“Artic Sea” transporta carga “muito cara e perigosa”, diz especialista russo

O misterioso desaparecimento do navio “Artic Sea”, propriedade de um armador finlandês e com tripulação russa, em finais de Julho, conheceu novos e surpreendentes desenvolvimentos nas últimas horas. 

Com paradeiro desconhecido há duas semanas, as buscas para encontrar o cargueiro intensificaram-se desde quarta-feira. O presidente russo, Dmitri Medvedev, determinou que fossem tomadas “todas as medidas necessárias” para encontrar e libertar o navio e a tripulação, caso tenham sido alvo de um acto de pirataria. A embarcação terá sido abordada no dia 24 de Julho, no Mar Báltico, por 12 homens mascarados, que alegadamente se fizeram passar por funcionários do departamento sueco de combate ao tráfico de droga, segundo diversos relatos da imprensa sueca com base em comunicações rádio efectuadas pela tripulação. 

O tom usado por Medvedev e a afectação de sofisticados meios de busca no Oceano Atlântico, incluindo meios de detecção da NATO e dois submarinos nucleares russos, suscitaram desconfianças em círculos marítimos russos e adensaram a especulação nos media internacionais sobre a legalidade da carga.

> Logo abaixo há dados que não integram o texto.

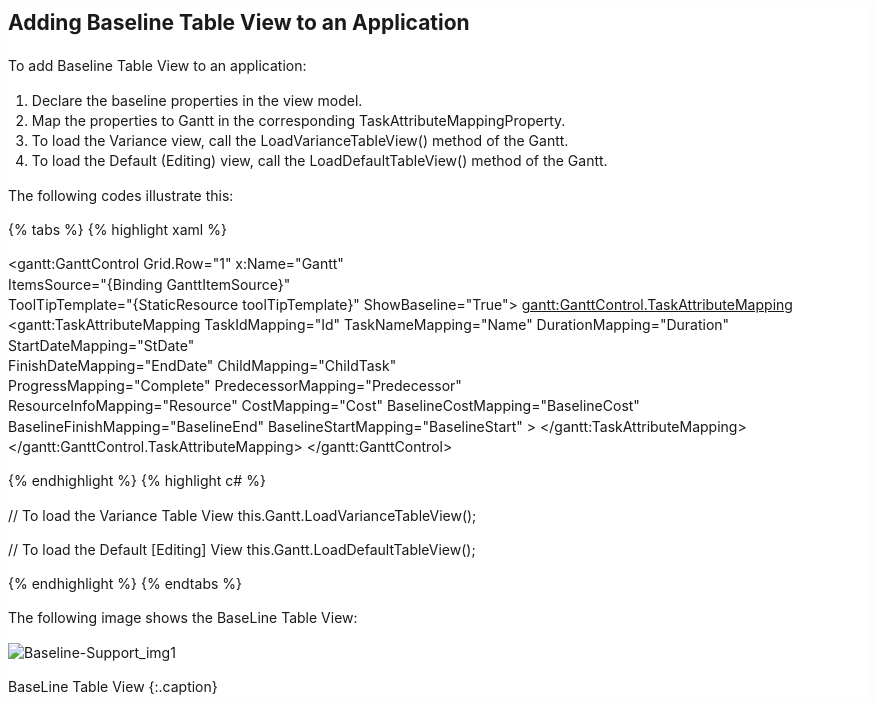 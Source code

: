 ## Adding Baseline Table View to an Application

To add Baseline Table View to an application:

1. Declare the baseline properties in the view model.
2. Map the properties to Gantt in the corresponding TaskAttributeMappingProperty.
3. To load the Variance view, call the LoadVarianceTableView() method of the Gantt.
4. To load the Default (Editing) view, call the LoadDefaultTableView() method of the Gantt.

The following codes illustrate this:

{% tabs %}
{% highlight xaml %}

<gantt:GanttControl Grid.Row="1" x:Name="Gantt"  
                    ItemsSource="{Binding GanttItemSource}"  
                    ToolTipTemplate="{StaticResource toolTipTemplate}"
                    ShowBaseline="True">
    <gantt:GanttControl.TaskAttributeMapping>
        <gantt:TaskAttributeMapping TaskIdMapping="Id"
                                    TaskNameMapping="Name"
                                    DurationMapping="Duration"
                                    StartDateMapping="StDate"  
                                    FinishDateMapping="EndDate"
                                    ChildMapping="ChildTask"  
                                    ProgressMapping="Complete"
                                    PredecessorMapping="Predecessor"   
                                    ResourceInfoMapping="Resource"
                                    CostMapping="Cost"
                                    BaselineCostMapping="BaselineCost"
                                    BaselineFinishMapping="BaselineEnd"
                                    BaselineStartMapping="BaselineStart" >
        </gantt:TaskAttributeMapping>
    </gantt:GanttControl.TaskAttributeMapping>
</gantt:GanttControl>

{% endhighlight  %}
{% highlight c# %}

// To load the Variance Table View 
this.Gantt.LoadVarianceTableView();

// To load the Default [Editing] View
this.Gantt.LoadDefaultTableView();

{% endhighlight  %}
{% endtabs %}

The following image shows the BaseLine Table View:

![Baseline-Support_img1](Baseline-Support_images/Baseline-Support_img1.png)

BaseLine Table View
{:.caption}
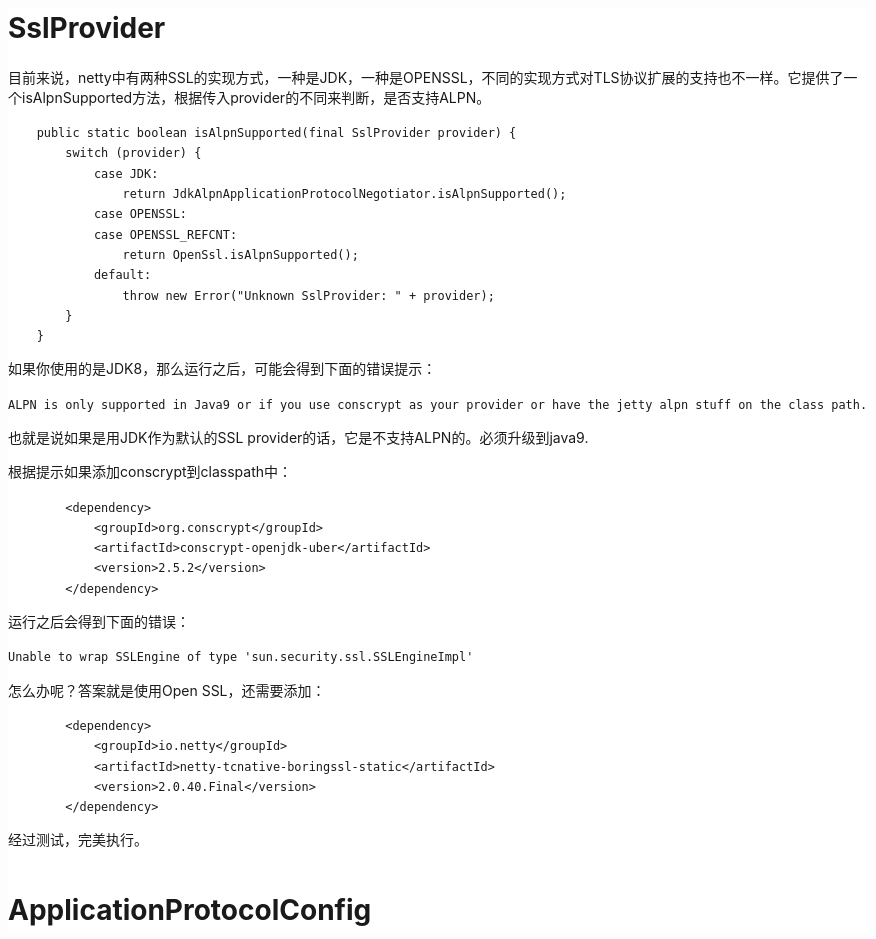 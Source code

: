 # SslProvider

目前来说，netty中有两种SSL的实现方式，一种是JDK，一种是OPENSSL，不同的实现方式对TLS协议扩展的支持也不一样。它提供了一个isAlpnSupported方法，根据传入provider的不同来判断，是否支持ALPN。

```
    public static boolean isAlpnSupported(final SslProvider provider) {
        switch (provider) {
            case JDK:
                return JdkAlpnApplicationProtocolNegotiator.isAlpnSupported();
            case OPENSSL:
            case OPENSSL_REFCNT:
                return OpenSsl.isAlpnSupported();
            default:
                throw new Error("Unknown SslProvider: " + provider);
        }
    }
```

如果你使用的是JDK8，那么运行之后，可能会得到下面的错误提示：

```
ALPN is only supported in Java9 or if you use conscrypt as your provider or have the jetty alpn stuff on the class path.
```

也就是说如果是用JDK作为默认的SSL provider的话，它是不支持ALPN的。必须升级到java9.

根据提示如果添加conscrypt到classpath中：

```
        <dependency>
            <groupId>org.conscrypt</groupId>
            <artifactId>conscrypt-openjdk-uber</artifactId>
            <version>2.5.2</version>
        </dependency>
```

运行之后会得到下面的错误：

```
Unable to wrap SSLEngine of type 'sun.security.ssl.SSLEngineImpl'
```

怎么办呢？答案就是使用Open SSL，还需要添加：

```
        <dependency>
            <groupId>io.netty</groupId>
            <artifactId>netty-tcnative-boringssl-static</artifactId>
            <version>2.0.40.Final</version>
        </dependency>
```

经过测试，完美执行。

# ApplicationProtocolConfig
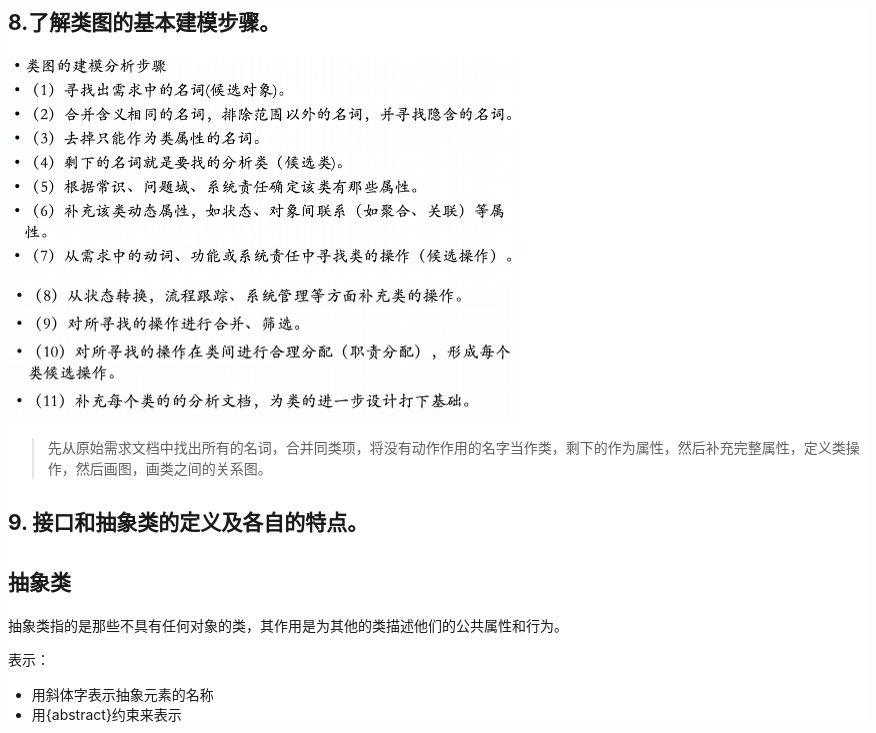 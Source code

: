 ## 8.了解类图的基本建模步骤。

<img src="./assets/image-20231207152058477.png" alt="image-20231207152058477" style="zoom:50%;" />

<img src="./assets/image-20231207152106151.png" alt="image-20231207152106151" style="zoom:50%;" />

>   先从原始需求文档中找出所有的名词，合并同类项，将没有动作作用的名字当作类，剩下的作为属性，然后补充完整属性，定义类操作，然后画图，画类之间的关系图。

## 9. 接口和抽象类的定义及各自的特点。

## 抽象类

抽象类指的是那些不具有任何对象的类，其作用是为其他的类描述他们的公共属性和行为。

表示：

-   用斜体字表示抽象元素的名称
-   用{abstract}约束来表示
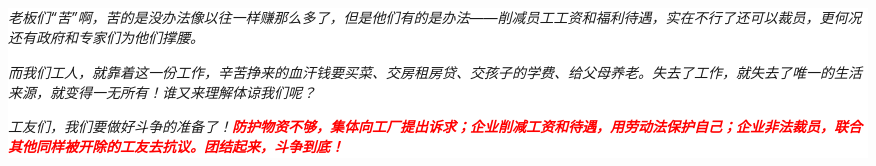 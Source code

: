 <em>老板们“苦”啊，苦的是没办法像以往一样赚那么多了，但是他们有的是办法——削减员工工资和福利待遇，实在不行了还可以裁员，更何况还有政府和专家们为他们撑腰。</em>

<em>而我们工人，就靠着这一份工作，辛苦挣来的血汗钱要买菜、交房租房贷、交孩子的学费、给父母养老。失去了工作，就失去了唯一的生活来源，就变得一无所有！谁又来理解体谅我们呢？</em>

<em>工友们，我们要做好斗争的准备了！<strong><span style="color:red">防护物资不够，集体向工厂提出诉求；企业削减工资和待遇，用劳动法保护自己；企业非法裁员，联合其他同样被开除的工友去抗议。团结起来，斗争到底！</span></strong></em>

Hoje, Mikko Paatero, chefe da polícia finlandesa, informou ter recebido um pedido de resgate pela embarcação com pavilhão maltês, mas não forneceu detalhes. O barco zarpou de um porto finlandês a 23 de Julho rumo a Argélia, onde era esperado a 4 de Agosto. Com tripulação russa, o barco transporta 6 700 metros cúbicos de madeira no valor de 1,16 milhões de euros, segundo informações do armador. 

A embarcação poderá estar a navegar ao largo de Cabo Verde, de acordo com declarações da guarda costeira caboverdiana à agência France Press. Todavia, Alexander Karpushin, embaixador russo acreditado na Praia, após contactos oficiais com as autoridades civis e militares da ex-colónia portuguesa, negou tal hipótese, em declarações à agência noticiosa russa RIA.

Em contrapartida, Mikhail Voitenko, editor do boletim marítimo russo Sovfracht, em declarações ao canal televisivo Russia Today admitiu a possibilidade de, a bordo, estar algo “mais caro e perigoso” do que madeira. 

“Neste momento – adiantou – a única resposta sensata é a de que o navio foi carregado secretamente com algo que nós desconhecemos por completo. (…) Não deveremos esquecer que, antes de efectuar a carga na Finlândia, o barco esteve duas semanas acostado num estaleiro em Kalilinegrado. (…) Estou certo de que não podem ser drogas ou outro tipo de carga criminosa. Penso que é algo muito mais caro e perigoso. (…) Pelos vistos, alguém não quer que esta carga chegue ao seu destino e, por isso, transformou esta operação em algo altamente sofisticado e muito complicado”, disse Voitenko.

Por outro lado, Mark Clark, quadro da autoridade costeira do Reino Unido (MCA, em inglês), manifestou-se estupefacto com as circunstâncias em que o “Artic Sea” passou ao largo de Dover, no Canal da Mancha, sem ser detectado:

“É estranhíssimo. Não há um único guarda costeiro que eu conheça que se lembre de que algo semelhante tenha acontecido. Quem poderia pensar que um navio sequestrado possa ter passado incólume por uma das águas mais fortemente policiadas do mundo?”, observou Clark.